§ **ASSIGNMENT**
Reproduce exactly, from the data that follows, the line with "This project was", the line with "It allowed us", and every line that lies between them.

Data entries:
────────────────

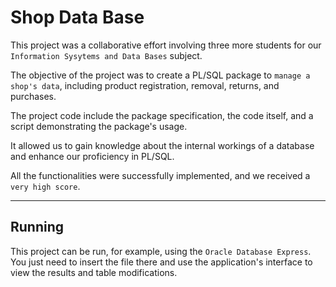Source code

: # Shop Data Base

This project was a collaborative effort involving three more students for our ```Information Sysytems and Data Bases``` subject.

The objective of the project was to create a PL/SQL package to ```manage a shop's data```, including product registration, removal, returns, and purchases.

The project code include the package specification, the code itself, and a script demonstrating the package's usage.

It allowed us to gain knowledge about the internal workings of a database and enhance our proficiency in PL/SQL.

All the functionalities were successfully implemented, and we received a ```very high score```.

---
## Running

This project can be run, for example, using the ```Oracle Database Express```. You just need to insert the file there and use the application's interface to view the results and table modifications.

────────────────

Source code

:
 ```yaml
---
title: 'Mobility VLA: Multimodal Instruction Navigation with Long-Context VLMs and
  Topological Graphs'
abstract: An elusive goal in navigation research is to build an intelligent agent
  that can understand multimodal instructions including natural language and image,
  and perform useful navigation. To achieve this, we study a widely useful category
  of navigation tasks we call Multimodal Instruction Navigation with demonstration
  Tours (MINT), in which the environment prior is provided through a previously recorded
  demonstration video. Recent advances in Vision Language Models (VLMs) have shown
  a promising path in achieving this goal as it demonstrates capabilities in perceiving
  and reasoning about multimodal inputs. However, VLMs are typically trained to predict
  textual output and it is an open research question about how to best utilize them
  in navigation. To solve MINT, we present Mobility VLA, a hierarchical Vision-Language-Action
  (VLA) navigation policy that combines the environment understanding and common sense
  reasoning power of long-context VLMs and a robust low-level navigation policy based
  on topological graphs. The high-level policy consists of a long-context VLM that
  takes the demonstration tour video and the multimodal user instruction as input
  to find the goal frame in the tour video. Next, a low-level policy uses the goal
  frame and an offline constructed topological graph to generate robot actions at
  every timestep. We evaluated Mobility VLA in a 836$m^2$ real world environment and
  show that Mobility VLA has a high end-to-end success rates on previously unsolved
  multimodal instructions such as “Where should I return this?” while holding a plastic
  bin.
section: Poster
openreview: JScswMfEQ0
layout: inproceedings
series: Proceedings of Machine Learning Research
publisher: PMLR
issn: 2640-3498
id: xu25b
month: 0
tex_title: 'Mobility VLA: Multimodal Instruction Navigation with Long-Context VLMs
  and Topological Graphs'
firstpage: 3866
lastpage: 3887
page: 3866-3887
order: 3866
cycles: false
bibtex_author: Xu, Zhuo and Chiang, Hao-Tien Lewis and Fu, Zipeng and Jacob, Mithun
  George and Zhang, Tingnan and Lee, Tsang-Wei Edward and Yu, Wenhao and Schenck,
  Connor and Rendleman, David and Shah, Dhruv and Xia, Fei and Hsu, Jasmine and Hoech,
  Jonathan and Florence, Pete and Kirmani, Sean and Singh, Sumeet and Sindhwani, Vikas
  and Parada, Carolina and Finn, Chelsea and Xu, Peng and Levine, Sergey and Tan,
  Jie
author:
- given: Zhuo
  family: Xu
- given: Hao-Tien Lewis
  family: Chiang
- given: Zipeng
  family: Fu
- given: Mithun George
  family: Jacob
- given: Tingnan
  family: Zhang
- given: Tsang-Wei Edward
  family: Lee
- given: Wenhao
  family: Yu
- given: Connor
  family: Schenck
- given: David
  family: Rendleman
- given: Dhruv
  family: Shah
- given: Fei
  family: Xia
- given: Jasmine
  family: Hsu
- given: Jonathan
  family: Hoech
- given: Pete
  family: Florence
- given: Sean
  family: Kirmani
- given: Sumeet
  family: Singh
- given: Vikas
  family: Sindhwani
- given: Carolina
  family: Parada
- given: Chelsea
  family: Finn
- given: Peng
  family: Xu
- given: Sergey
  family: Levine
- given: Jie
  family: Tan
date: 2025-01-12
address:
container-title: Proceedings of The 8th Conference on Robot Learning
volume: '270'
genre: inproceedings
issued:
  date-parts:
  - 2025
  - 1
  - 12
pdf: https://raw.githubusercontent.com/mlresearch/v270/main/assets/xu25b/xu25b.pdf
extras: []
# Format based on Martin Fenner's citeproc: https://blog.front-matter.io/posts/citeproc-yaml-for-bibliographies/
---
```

────────────────

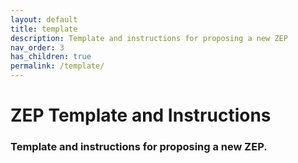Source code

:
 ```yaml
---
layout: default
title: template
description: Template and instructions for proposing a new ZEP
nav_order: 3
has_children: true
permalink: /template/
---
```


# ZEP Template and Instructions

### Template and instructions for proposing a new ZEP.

────────────────

§ **YOUR RESPONSE**
This project was a collaborative effort involving three more students for our ```Information Sysytems and Data Bases``` subject.

The objective of the project was to create a PL/SQL package to ```manage a shop's data```, including product registration, removal, returns, and purchases.

The project code include the package specification, the code itself, and a script demonstrating the package's usage.

It allowed us to gain knowledge about the internal workings of a database and enhance our proficiency in PL/SQL.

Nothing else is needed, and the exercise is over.